Paldam, M. (2021). Methods used in economic research: An empirical study of trends and levels. Economics, 15(1), 28–42.

7.4 Avoid low-quality sources

Writing a successful is an art without strict rules. However, you should adapt your writing to the reader’s expectations, using appropriate arguments, graphs, tables, and references. By studying credible sources, you can learn proper practices and conventions. Unfortunately, many authors rely on low-quality work, resulting in a poorly written papers. Thus, consider the quality of the resources you read and cite very carefully. Avoid predatory journals and be cautious of information from online blogs, magazines, and other media without a peer-review process. Aim to find more reliable sources from reputable institutes with a reliable peer-review process and non-profit motivations. Do not simply rely on the first Google search result or the selection provided by Google Scholar, as listing there does not guarantee reliability or quality. Don’t cite articles and books published by vanity presses. Identifying predatory journals can be challenging, but there are some clear indicators of dubious quality. Here is a checklist to help determine if a source is valid:

  • Listing in Beall’s List: Check if the journal or publisher is included in Beall’s List or on TUM’s website.
  • Open-Access status: Determine if the paper or journal is open-access. If it is, consider who is financing the journal. Predatory journals often require authors to pay for publication, and their peer-review process is often questionable.
  • Publisher reputation: Some large publishers serve as hubs for conferences and organizations to publish journals and articles. While a few journals from publishers like IEEE, ACM, scirp.org, SciEP, Science of Europe, and MDPI are of acceptable quality due to rigorous editorial standards, most journals are of low quality or predatory. Avoid these publishers or at least approach them with caution and consult your supervisor if in doubt.
  • SJR ranking: Is the journal listed in the SCImago Journal Rank and how is their ranking?
  • Questionable impact factor lists: Is the journal listed in dubious impact factor lists? The Scientific Jourrnal Impact Factor (sjifactor.com), for example, claims to determine the impact of a journal. However, the service provider remains anonymous, with no masthead, address or contact information other than an e-mail. This anonymity, which is against the law in many countries, including Europe, casts doubt on the quality and validity of the service, especially as the methodology is not transparent.

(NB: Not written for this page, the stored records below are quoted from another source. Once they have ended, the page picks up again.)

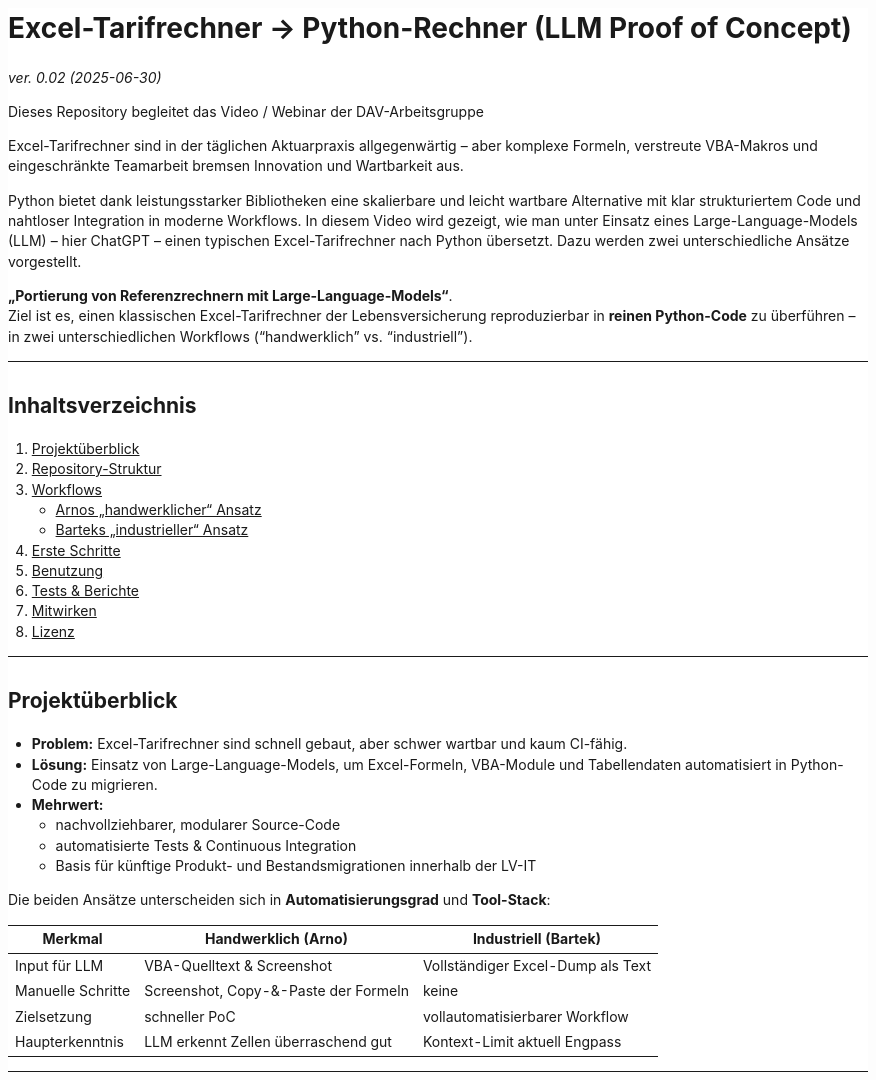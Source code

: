 # Excel-Tarifrechner → Python-Rechner (LLM Proof of Concept)

*ver. 0.02 (2025-06-30)*

Dieses Repository begleitet das Video / Webinar der DAV-Arbeitsgruppe  

Excel-Tarifrechner sind in der täglichen Aktuarpraxis allgegenwärtig – aber komplexe Formeln, verstreute VBA-Makros und eingeschränkte Teamarbeit bremsen Innovation und Wartbarkeit aus.

Python bietet dank leistungsstarker Bibliotheken eine skalierbare und leicht wartbare Alternative mit klar strukturiertem Code und nahtloser Integration in moderne Workflows. In diesem Video wird gezeigt, wie man unter Einsatz eines Large-Language-Models (LLM) – hier ChatGPT – einen typischen Excel-Tarifrechner nach Python übersetzt. Dazu werden zwei unterschiedliche Ansätze vorgestellt.

**„Portierung von Referenzrechnern mit Large-Language-Models“**.  
Ziel ist es, einen klassischen Excel-Tarifrechner der Lebensversicherung reproduzierbar in **reinen Python-Code** zu überführen – in zwei unterschiedlichen Workflows (“handwerklich” vs. “industriell”).

---

## Inhaltsverzeichnis
1. [Projektüberblick](#projektüberblick)  
2. [Repository-Struktur](#repository-struktur)  
3. [Workflows](#workflows)  
   * [Arnos „handwerklicher“ Ansatz](#arnos-handwerklicher-ansatz)  
   * [Barteks „industrieller“ Ansatz](#barteks-industrieller-ansatz)  
4. [Erste Schritte](#erste-schritte)  
5. [Benutzung](#benutzung)  
6. [Tests & Berichte](#tests--berichte)  
7. [Mitwirken](#mitwirken)  
8. [Lizenz](#lizenz)

---

## Projektüberblick

* **Problem:** Excel-Tarifrechner sind schnell gebaut, aber schwer wartbar und kaum CI-fähig.  
* **Lösung:** Einsatz von Large-Language-Models, um Excel-Formeln, VBA-Module und Tabellendaten automatisiert in Python-Code zu migrieren.  
* **Mehrwert:**  
  * nachvollziehbarer, modularer Source-Code  
  * automatisierte Tests & Continuous Integration  
  * Basis für künftige Produkt- und Bestandsmigrationen innerhalb der LV-IT

Die beiden Ansätze unterscheiden sich in **Automatisierungsgrad** und **Tool-Stack**:

| Merkmal                  | Handwerklich (Arno) | Industriell (Bartek) |
|--------------------------|---------------------|----------------------|
| Input für LLM            | VBA-Quelltext & Screenshot | Vollständiger Excel-Dump als Text |
| Manuelle Schritte        | Screenshot, Copy-&-Paste der Formeln | keine |
| Zielsetzung              | schneller PoC       | vollautomatisierbarer Workflow |
| Haupterkenntnis          | LLM erkennt Zellen überraschend gut | Kontext-Limit aktuell Engpass |

---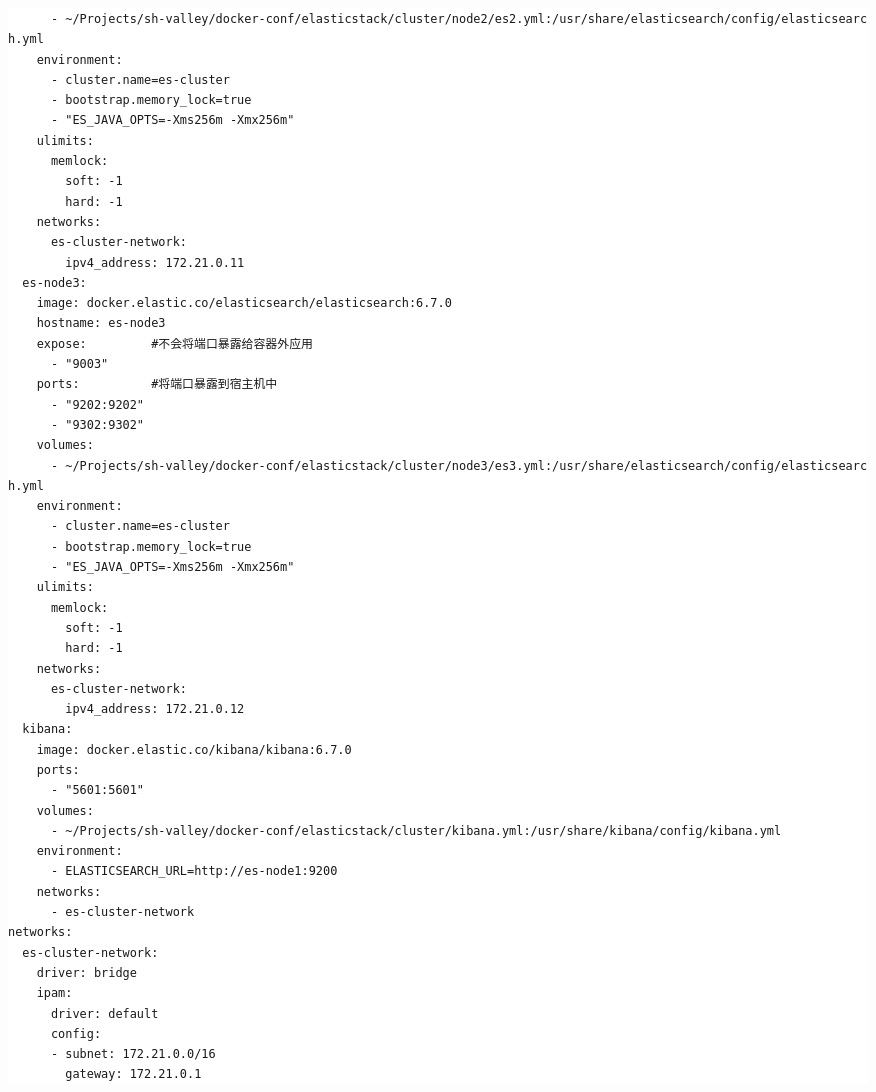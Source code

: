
 ```xml
      - ~/Projects/sh-valley/docker-conf/elasticstack/cluster/node2/es2.yml:/usr/share/elasticsearch/config/elasticsearch.yml
    environment:
      - cluster.name=es-cluster
      - bootstrap.memory_lock=true
      - "ES_JAVA_OPTS=-Xms256m -Xmx256m"
    ulimits:
      memlock:
        soft: -1
        hard: -1
    networks:
      es-cluster-network:
        ipv4_address: 172.21.0.11
  es-node3:
    image: docker.elastic.co/elasticsearch/elasticsearch:6.7.0
    hostname: es-node3
    expose:         #不会将端口暴露给容器外应用
      - "9003"
    ports:          #将端口暴露到宿主机中
      - "9202:9202"
      - "9302:9302"
    volumes:
      - ~/Projects/sh-valley/docker-conf/elasticstack/cluster/node3/es3.yml:/usr/share/elasticsearch/config/elasticsearch.yml
    environment:
      - cluster.name=es-cluster
      - bootstrap.memory_lock=true
      - "ES_JAVA_OPTS=-Xms256m -Xmx256m"
    ulimits:
      memlock:
        soft: -1
        hard: -1
    networks:
      es-cluster-network:
        ipv4_address: 172.21.0.12
  kibana:
    image: docker.elastic.co/kibana/kibana:6.7.0
    ports:
      - "5601:5601"
    volumes:
      - ~/Projects/sh-valley/docker-conf/elasticstack/cluster/kibana.yml:/usr/share/kibana/config/kibana.yml
    environment:
      - ELASTICSEARCH_URL=http://es-node1:9200
    networks:
      - es-cluster-network
networks:
  es-cluster-network:
    driver: bridge
    ipam:
      driver: default
      config:
      - subnet: 172.21.0.0/16
        gateway: 172.21.0.1
```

By following these guidelines, you can ensure that the sources you use and cite in your work are of high quality and reliability. However, note that there is no rule without an exception. For example, it can sometimes be appropriate to cite a post from an online blog. However, you should provide a clear reason for doing so. If you are uncertain, consult your supervisor.

Exercise

Familiarize yourself with the International Research Journal of Engineering and Technology (IRJET). What do you think? Do you think it is difficult to publish in this journal? Do you think it is a journal with a good reputation? What do you think about the peer review process? Ask your supervisor what they think about the journal. Reflect on these aspects to form an educated opinion about IRJET.